Prepare to stay in the hospital for three or four days after posterior cervical disc fusion surgery. Most spine surgeons require you to wear a neck brace during recovery. A neck brace helps you keep your head and neck in the proper position so that the spinal bones can fuse. Your activity will be limited for several weeks after surgery, and you will be given prescription medications to control your pain. Remember to keep the surgical wound clean and dry and to change the dressing once a day (or if it happens to become wet or soiled). You may shower the day after posterior cervical disc fusion surgery, but do not let water reach the incision (ask your provider about water-resistant dressing coverings).
You will have a follow-up appointment with your spine surgeon about two weeks after surgery. If you are healing well, you may be able to increase your activity level (e.g., meal preparation, desk work) with your surgeon’s permission. Remember that you may not be able to drive or perform physical work for four to six weeks after posterior cervical disc fusion, so it is best to arrange alternatives before the procedure. Your spine surgeon will confirm that your spinal bones have fused, usually by examining new X-ray images of the neck taken at about week six of recovery. If the bones are fusing well, you will likely be able to return to most normal activities.
Yes, all patients will undergo physical therapy after posterior cervical fusion. A physical therapist and an occupational therapist will meet with you soon after posterior cervical fusion surgery to show you how to protect your healing neck and how to safely move about early in recovery, e.g., no twisting, no neck bending, no heavy lifting, etc. A physical therapist can also provide ways to minimize and control discomfort during posterior cervical fusion recovery. Most patients choose to continue physical therapy after posterior cervical fusion to help build strength and stamina. Patients may continue occupational therapy after posterior cervical fusion to help them safely perform routine, self-care tasks as they recover from the procedure.

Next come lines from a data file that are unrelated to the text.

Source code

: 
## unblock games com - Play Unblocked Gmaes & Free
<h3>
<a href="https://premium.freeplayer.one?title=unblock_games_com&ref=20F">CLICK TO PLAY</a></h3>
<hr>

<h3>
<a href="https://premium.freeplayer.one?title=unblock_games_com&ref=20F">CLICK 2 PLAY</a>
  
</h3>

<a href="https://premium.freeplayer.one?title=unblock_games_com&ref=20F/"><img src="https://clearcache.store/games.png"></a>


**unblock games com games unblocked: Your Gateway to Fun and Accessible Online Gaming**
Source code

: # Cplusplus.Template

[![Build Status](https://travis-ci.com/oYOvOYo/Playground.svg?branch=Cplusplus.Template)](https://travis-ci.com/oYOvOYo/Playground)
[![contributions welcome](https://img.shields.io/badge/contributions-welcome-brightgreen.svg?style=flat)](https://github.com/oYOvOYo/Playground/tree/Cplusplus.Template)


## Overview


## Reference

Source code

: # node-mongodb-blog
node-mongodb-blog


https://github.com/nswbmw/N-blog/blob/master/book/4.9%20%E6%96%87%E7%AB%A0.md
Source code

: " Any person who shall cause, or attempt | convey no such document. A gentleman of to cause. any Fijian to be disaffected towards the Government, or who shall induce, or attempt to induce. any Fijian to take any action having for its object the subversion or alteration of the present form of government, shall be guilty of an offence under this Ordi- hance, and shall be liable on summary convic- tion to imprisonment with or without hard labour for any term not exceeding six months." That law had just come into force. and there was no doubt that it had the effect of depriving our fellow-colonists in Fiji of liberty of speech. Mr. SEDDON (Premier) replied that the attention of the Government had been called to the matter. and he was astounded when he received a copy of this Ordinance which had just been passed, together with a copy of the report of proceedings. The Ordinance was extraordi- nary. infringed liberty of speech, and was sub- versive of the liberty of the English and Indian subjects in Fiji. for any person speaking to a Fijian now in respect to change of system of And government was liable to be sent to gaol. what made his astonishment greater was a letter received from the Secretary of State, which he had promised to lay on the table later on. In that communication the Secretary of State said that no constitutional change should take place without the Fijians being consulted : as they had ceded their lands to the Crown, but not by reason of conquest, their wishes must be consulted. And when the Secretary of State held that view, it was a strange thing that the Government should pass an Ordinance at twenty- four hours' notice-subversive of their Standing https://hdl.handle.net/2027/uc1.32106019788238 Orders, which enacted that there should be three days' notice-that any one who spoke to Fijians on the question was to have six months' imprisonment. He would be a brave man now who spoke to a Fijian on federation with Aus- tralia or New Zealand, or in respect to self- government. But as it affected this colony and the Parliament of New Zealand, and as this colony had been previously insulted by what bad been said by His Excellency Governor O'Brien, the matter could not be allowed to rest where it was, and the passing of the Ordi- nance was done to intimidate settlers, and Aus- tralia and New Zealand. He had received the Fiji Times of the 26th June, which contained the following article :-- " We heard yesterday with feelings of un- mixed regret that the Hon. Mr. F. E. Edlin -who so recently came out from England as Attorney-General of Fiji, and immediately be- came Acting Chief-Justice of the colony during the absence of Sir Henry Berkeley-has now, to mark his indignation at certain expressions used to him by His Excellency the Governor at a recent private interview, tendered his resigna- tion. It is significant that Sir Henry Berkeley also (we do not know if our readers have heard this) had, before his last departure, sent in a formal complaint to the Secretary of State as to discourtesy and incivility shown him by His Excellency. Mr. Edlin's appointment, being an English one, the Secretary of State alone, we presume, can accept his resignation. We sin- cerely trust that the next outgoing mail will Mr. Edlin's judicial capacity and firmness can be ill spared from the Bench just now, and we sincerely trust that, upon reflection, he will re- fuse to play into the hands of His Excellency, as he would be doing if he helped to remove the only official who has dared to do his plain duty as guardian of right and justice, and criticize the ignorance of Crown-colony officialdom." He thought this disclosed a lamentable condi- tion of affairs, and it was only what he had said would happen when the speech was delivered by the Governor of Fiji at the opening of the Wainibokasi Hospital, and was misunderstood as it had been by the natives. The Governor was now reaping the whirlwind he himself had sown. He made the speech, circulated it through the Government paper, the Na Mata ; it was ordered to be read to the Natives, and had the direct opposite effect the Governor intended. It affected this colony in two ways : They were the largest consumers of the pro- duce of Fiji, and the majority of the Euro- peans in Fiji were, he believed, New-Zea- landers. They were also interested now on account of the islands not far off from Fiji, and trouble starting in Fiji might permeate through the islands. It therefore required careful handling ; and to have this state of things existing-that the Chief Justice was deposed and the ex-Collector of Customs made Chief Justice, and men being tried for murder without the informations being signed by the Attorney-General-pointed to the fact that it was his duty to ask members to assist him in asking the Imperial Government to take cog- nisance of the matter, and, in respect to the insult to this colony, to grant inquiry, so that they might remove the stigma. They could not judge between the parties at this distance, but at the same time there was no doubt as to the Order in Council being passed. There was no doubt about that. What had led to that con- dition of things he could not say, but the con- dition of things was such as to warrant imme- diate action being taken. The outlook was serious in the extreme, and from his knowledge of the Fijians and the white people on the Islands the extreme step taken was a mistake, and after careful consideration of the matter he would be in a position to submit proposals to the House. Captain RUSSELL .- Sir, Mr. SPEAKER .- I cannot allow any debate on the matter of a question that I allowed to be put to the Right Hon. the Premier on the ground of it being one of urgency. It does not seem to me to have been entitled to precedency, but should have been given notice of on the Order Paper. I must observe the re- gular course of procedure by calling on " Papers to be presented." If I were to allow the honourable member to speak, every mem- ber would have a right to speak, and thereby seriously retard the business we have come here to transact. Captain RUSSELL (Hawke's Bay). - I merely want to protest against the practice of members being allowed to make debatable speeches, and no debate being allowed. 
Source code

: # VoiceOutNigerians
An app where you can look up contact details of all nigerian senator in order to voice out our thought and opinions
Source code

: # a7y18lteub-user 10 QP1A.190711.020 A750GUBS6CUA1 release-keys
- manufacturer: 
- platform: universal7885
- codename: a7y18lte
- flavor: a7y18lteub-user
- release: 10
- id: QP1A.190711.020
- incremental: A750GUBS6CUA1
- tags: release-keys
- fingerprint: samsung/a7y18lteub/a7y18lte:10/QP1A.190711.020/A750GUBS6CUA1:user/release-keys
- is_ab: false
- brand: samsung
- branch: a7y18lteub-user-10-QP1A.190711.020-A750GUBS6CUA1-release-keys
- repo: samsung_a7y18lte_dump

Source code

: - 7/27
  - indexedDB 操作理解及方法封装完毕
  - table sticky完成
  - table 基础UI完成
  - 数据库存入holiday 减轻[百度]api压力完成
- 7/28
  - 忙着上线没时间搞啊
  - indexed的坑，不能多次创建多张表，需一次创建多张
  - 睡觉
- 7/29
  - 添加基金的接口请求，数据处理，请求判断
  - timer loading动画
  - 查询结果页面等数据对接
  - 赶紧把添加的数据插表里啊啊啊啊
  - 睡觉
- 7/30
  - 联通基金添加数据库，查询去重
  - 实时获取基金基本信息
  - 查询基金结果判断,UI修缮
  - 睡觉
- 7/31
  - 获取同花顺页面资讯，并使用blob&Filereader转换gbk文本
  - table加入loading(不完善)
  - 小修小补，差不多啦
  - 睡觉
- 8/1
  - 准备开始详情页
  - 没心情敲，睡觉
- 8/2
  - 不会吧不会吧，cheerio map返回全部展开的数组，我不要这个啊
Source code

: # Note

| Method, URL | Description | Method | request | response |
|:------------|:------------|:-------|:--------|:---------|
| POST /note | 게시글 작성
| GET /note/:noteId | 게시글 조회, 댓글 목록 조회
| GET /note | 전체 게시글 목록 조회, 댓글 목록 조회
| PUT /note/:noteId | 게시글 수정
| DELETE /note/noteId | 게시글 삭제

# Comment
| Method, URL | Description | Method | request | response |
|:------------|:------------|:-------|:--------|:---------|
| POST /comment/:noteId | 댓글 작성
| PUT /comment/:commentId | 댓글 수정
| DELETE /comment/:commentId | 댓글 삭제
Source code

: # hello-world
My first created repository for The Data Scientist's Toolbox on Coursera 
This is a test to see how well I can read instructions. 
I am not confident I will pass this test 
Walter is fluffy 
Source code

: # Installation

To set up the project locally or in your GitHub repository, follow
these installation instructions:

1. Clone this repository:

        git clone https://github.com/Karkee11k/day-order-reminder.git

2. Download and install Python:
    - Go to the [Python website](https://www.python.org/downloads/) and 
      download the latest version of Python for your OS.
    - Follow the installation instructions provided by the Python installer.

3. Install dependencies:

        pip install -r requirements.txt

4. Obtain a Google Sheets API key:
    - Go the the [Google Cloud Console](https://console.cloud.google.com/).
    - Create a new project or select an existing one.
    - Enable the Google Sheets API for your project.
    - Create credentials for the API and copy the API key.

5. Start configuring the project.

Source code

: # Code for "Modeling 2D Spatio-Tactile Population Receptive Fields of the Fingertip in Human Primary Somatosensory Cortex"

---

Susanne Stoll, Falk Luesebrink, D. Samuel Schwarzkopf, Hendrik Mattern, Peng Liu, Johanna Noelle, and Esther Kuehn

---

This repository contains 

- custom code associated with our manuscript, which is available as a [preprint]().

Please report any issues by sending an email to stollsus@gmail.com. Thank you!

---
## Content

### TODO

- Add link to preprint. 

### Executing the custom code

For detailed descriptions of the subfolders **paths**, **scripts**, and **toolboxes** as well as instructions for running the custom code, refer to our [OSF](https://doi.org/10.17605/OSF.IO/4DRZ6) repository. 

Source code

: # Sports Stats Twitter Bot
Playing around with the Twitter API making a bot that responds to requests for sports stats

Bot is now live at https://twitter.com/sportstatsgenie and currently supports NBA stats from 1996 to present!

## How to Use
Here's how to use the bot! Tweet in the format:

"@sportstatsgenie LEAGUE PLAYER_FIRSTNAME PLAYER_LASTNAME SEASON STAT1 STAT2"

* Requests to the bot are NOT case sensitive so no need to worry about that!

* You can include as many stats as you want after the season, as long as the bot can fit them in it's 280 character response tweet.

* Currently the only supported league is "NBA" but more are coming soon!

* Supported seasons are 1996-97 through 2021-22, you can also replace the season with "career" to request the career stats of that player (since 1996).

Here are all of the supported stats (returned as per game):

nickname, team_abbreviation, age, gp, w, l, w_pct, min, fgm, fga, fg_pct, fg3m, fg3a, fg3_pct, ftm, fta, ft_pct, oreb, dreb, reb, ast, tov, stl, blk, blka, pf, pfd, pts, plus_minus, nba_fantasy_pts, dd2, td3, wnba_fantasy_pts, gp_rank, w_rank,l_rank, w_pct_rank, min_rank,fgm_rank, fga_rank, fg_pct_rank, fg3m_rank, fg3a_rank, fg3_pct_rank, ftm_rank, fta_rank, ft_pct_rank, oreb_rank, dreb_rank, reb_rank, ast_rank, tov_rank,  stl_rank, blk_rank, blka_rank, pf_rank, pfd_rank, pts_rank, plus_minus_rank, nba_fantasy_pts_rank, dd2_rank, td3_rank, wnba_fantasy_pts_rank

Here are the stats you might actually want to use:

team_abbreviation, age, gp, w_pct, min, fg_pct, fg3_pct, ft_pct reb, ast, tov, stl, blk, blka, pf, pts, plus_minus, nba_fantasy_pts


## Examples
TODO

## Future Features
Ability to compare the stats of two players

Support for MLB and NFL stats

Yes, all patients will have a permanent mark where the incision was made in the back of the neck. In most cases, the posterior cervical fusion scar will hardly be noticeable—just a thin line that is three to five inches long—but in some it may be more apparent. The more spinal levels that need to be treated (e.g., a 5-level posterior cervical fusion), the longer the incision and the longer the potential scar.
Choose a board-certified spine surgeon.
Every posterior cervical fusion specialist will either be a neurosurgeon or an orthopedic surgeon and will be board-certified in spine surgery. Other providers will not have the skills and experience to expertly perform posterior cervical fusion surgery.
Help your spine surgeon expertly review your case.
Your posterior cervical fusion specialist will need to obtain or review any imaging you have had on your neck including X-rays, CT scans, and MRIs. If you can, bring these imaging studies with you to the evaluation. Most radiology departments can put the studies on a CD-ROM, USB drive, or even send the images via the internet for your appointment.
Get your questions answered.
Ask your spine surgeon about your specific chances of having a successful procedure, what risks are involved, and what other options you may have. For example, is an anterior cervical fusion an option in your case? Ask what instrumentation will be needed, such as plates, rods, screws, or a cage. Indeed, make sure all of your questions have been answered to your satisfaction.